▼▼▼
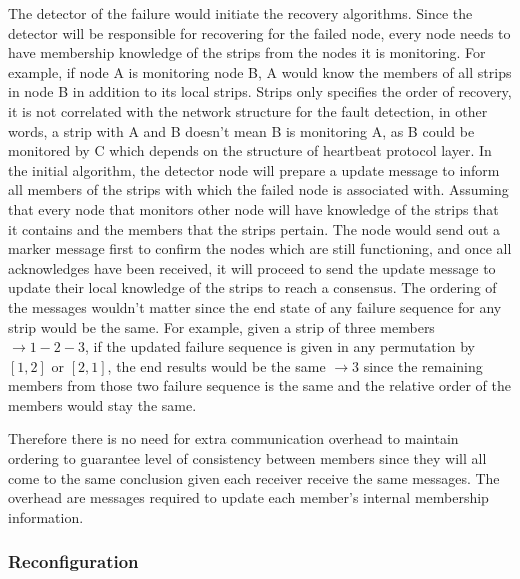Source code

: The detector of the failure would initiate the recovery algorithms.
Since the detector will be responsible for recovering for the failed node,
every node needs to have membership knowledge of the strips from the nodes it
is monitoring. For example, if node A is monitoring node B, A would know the
members of all strips in node B in addition to its local strips. Strips only
specifies the order of recovery, it is not correlated with the network
structure for the fault detection, in other words, a strip with A and B doesn't
mean B is monitoring A, as B could be monitored by C which depends on the
structure of heartbeat protocol layer.
In the initial algorithm, the detector node will prepare a update message to
inform all members of the strips with which the failed node is associated with.
Assuming that every node that monitors other node will have knowledge of the
strips that it contains and the members that the strips pertain. The node would
send out a marker message first to confirm the nodes which are still
functioning, and once all acknowledges have been received, it will proceed to
send the update message to update their local knowledge of the strips to reach
a consensus. The ordering of the messages wouldn't matter since the end state
of any failure sequence for any strip would be the same. For example, given
a strip of three members $\rightarrow 1-2-3$, if the updated failure sequence
is given in any permutation by $[1, 2]$ or $[2, 1]$, the end results would be
the same $\rightarrow 3$ since the remaining members from those two failure
sequence is the same and the relative order of the members would stay the same.

Therefore there is no need for extra communication overhead to maintain
ordering to guarantee level of consistency between members since they will all
come to the same conclusion given each receiver receive the same messages. The
overhead are messages required to update each member's internal membership
information.


\subsubsection{Reconfiguration}
\label{s:reconfig}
▲▲▲
• [What is required] An exact copy of the entries above is required, with the pictures left out.

• [Result of this exercise]
Source code

: The detector of the failure would initiate the recovery algorithms.
Since the detector will be responsible for recovering for the failed node,
every node needs to have membership knowledge of the strips from the nodes it
is monitoring. For example, if node A is monitoring node B, A would know the
members of all strips in node B in addition to its local strips. Strips only
specifies the order of recovery, it is not correlated with the network
structure for the fault detection, in other words, a strip with A and B doesn't
mean B is monitoring A, as B could be monitored by C which depends on the
structure of heartbeat protocol layer.
In the initial algorithm, the detector node will prepare a update message to
inform all members of the strips with which the failed node is associated with.
Assuming that every node that monitors other node will have knowledge of the
strips that it contains and the members that the strips pertain. The node would
send out a marker message first to confirm the nodes which are still
functioning, and once all acknowledges have been received, it will proceed to
send the update message to update their local knowledge of the strips to reach
a consensus. The ordering of the messages wouldn't matter since the end state
of any failure sequence for any strip would be the same. For example, given
a strip of three members $\rightarrow 1-2-3$, if the updated failure sequence
is given in any permutation by $[1, 2]$ or $[2, 1]$, the end results would be
the same $\rightarrow 3$ since the remaining members from those two failure
sequence is the same and the relative order of the members would stay the same.

Therefore there is no need for extra communication overhead to maintain
ordering to guarantee level of consistency between members since they will all
come to the same conclusion given each receiver receive the same messages. The
overhead are messages required to update each member's internal membership
information.


\subsubsection{Reconfiguration}
\label{s:reconfig}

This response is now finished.